Leaving aside the farmers, many rivers in the Northwest connected to the Columbia watershed have significant salmon populations which depend on navigable waterways - as do the Native American and commercial fishermen who support themselves by fishing for salmon, steelhead and other fish that migrate upriver to spawn. Oh, and reduced flow from the Columbia would reduce the region's hydroelectric power generation and require more fossil fuel-burning electrical sources (plus making those Google, Facebook and Apple data centers in Oregon money-losers). And pretty much every other river system in the US has people, animals and industries that depend on their water flow as well. No amount of money from California or anywhere else is going to make all these issues go away.
So, yes, while we Seattleites complain about all the rain, it doesn't mean that yanking water away from us to ship to California doesn't have consequences. And in any situation where the solution requires one broad group of interested parties (e.g. California farmers, Californians who like to take showers) to benefit at the expense of another (Native American salmon fishermen, people who like apples), politics and negotiation are the only ways to resolve the question... not technology.

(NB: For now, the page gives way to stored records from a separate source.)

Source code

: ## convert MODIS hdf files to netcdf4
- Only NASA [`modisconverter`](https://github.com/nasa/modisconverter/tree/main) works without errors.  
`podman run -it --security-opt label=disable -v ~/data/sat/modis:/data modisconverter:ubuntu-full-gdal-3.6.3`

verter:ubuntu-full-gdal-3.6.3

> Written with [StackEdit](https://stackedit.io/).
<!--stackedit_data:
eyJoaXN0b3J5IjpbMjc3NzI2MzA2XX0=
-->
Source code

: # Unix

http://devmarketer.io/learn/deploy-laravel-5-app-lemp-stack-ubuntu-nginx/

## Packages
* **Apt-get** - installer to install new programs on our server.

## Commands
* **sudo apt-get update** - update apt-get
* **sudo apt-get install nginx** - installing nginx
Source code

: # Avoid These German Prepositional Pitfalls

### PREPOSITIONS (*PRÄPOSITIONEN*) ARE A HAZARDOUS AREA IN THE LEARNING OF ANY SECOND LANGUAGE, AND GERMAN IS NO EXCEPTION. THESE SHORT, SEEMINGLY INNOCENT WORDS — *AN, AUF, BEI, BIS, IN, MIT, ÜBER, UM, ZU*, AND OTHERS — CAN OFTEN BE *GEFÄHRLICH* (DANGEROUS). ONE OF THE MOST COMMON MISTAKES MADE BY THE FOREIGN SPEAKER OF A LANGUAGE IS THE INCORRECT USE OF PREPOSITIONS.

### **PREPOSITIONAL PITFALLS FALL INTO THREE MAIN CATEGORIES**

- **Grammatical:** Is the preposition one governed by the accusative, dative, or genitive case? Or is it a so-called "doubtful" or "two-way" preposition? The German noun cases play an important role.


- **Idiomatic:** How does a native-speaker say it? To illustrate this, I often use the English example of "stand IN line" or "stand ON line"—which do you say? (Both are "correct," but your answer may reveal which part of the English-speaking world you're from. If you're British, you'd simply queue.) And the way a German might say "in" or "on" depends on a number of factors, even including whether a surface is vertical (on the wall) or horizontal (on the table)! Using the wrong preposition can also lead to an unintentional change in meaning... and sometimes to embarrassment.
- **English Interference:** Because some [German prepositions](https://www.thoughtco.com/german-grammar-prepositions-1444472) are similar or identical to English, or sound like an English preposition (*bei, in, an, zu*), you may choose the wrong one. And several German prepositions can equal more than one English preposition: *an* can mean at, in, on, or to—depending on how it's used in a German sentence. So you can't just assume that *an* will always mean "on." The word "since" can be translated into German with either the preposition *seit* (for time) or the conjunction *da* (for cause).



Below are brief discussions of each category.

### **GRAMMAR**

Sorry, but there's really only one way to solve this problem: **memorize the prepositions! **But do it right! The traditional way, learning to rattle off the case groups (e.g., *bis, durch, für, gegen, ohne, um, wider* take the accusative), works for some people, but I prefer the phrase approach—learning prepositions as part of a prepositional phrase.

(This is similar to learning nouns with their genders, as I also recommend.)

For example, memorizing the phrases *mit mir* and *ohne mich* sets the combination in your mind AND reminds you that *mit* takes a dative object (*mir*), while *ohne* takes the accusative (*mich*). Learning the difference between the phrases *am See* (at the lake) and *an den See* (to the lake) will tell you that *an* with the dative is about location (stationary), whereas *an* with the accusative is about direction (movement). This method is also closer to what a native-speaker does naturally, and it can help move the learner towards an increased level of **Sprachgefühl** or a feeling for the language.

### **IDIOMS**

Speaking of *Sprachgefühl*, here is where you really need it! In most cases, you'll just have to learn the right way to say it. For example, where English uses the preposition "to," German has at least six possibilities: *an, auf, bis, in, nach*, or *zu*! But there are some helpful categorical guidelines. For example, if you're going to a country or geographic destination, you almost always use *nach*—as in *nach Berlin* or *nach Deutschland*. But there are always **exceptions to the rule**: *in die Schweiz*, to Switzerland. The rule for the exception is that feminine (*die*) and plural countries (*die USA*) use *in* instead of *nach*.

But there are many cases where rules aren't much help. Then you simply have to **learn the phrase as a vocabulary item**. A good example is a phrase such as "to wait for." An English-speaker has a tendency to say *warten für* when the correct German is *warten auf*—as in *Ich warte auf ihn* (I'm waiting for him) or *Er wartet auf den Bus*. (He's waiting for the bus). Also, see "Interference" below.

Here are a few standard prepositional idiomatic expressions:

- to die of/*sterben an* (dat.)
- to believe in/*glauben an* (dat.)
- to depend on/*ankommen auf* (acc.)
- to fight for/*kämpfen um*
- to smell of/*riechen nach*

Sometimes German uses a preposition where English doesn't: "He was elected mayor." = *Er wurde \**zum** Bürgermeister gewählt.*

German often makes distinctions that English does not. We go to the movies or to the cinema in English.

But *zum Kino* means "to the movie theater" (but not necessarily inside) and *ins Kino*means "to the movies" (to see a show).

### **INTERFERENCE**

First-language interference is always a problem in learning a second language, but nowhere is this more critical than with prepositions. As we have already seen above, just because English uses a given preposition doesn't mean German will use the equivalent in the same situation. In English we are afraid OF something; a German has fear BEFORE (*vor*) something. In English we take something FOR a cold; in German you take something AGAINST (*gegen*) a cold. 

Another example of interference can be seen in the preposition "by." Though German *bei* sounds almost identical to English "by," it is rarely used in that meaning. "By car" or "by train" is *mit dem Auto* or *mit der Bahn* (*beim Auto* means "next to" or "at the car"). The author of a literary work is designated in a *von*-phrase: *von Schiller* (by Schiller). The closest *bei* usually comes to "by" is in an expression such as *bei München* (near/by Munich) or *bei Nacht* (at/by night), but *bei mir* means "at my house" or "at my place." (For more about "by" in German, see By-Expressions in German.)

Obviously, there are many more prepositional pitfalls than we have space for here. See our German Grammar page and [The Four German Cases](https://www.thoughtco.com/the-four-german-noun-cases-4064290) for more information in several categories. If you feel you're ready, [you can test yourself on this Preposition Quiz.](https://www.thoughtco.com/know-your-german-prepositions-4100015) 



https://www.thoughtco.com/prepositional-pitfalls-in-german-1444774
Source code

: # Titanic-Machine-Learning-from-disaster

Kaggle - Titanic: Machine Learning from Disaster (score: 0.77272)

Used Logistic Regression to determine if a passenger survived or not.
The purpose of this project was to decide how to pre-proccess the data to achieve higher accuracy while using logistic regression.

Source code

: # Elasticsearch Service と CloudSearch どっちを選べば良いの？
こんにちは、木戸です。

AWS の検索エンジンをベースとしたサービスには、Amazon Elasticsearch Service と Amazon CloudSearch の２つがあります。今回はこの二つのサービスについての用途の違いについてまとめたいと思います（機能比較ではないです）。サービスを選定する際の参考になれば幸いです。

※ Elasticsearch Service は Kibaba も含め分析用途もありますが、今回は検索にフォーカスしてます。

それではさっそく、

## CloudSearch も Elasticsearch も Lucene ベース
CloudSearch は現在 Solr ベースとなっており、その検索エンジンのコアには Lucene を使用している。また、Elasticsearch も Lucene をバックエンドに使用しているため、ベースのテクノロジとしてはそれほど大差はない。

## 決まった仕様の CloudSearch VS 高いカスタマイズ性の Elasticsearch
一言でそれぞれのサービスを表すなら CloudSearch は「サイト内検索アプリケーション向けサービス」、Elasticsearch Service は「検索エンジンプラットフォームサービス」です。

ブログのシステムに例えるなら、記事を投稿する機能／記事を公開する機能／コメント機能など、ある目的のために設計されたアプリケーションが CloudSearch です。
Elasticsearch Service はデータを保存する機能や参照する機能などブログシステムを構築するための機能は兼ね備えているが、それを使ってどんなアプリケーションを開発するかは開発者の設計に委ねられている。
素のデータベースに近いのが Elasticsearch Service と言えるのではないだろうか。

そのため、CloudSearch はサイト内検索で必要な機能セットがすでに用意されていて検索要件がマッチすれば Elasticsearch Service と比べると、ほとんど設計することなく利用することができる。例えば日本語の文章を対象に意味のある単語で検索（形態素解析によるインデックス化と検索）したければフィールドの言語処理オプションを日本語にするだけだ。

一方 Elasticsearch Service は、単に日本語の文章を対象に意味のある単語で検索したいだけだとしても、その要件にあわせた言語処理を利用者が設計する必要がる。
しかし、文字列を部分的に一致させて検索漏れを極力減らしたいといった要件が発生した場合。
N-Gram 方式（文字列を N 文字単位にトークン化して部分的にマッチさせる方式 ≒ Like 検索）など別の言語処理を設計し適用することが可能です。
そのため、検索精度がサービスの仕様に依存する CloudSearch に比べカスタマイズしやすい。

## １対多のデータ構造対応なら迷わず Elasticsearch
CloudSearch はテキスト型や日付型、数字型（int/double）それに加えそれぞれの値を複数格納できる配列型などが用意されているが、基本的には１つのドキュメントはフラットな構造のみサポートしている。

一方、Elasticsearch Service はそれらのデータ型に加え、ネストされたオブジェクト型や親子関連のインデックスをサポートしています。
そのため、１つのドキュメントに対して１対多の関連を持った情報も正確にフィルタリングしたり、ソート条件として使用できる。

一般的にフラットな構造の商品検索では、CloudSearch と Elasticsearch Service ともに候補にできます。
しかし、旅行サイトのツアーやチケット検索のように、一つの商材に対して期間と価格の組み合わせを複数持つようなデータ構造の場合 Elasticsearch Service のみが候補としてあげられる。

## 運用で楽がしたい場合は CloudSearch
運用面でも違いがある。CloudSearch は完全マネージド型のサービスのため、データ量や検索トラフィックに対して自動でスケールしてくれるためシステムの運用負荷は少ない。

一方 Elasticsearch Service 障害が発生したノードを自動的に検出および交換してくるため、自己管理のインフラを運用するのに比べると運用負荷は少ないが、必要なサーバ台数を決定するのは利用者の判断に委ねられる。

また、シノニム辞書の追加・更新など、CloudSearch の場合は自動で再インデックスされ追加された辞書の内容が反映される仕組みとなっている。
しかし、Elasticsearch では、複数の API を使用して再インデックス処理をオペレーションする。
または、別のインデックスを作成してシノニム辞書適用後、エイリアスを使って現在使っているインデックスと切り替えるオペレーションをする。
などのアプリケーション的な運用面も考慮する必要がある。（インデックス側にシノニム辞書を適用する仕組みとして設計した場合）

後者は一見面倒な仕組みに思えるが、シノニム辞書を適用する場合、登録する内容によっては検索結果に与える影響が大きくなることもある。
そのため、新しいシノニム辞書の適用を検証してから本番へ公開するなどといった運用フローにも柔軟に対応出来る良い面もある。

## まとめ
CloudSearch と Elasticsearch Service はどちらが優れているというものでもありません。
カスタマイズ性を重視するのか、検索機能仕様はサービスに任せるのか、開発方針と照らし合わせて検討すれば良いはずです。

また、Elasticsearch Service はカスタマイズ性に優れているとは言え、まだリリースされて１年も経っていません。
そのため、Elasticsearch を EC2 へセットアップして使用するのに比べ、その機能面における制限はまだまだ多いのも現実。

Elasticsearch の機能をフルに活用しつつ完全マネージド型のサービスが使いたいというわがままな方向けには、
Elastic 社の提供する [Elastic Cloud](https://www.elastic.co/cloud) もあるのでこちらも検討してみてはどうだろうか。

The use of technologies to try to solve the problem in a way that doesn't mean taking fresh water away from someone else are similarly political because they are so frickin' expensive. Desalinization uses ludicrous amounts of power (usually generated in ways that produce carbon pollution) to generate comparatively small amounts of fresh water. And someone needs to pick up the check, which isn't any less contentious a question here than it is at a post-work happy hour with a bunch of cheapskate co-workers.
So anyway, I applaud your earnestness (if that's what it is) in asking the question why we can't solve this issue. The answer just happens to be that someone has to give for someone else to get, and sorting that out is a problem technology can't solve.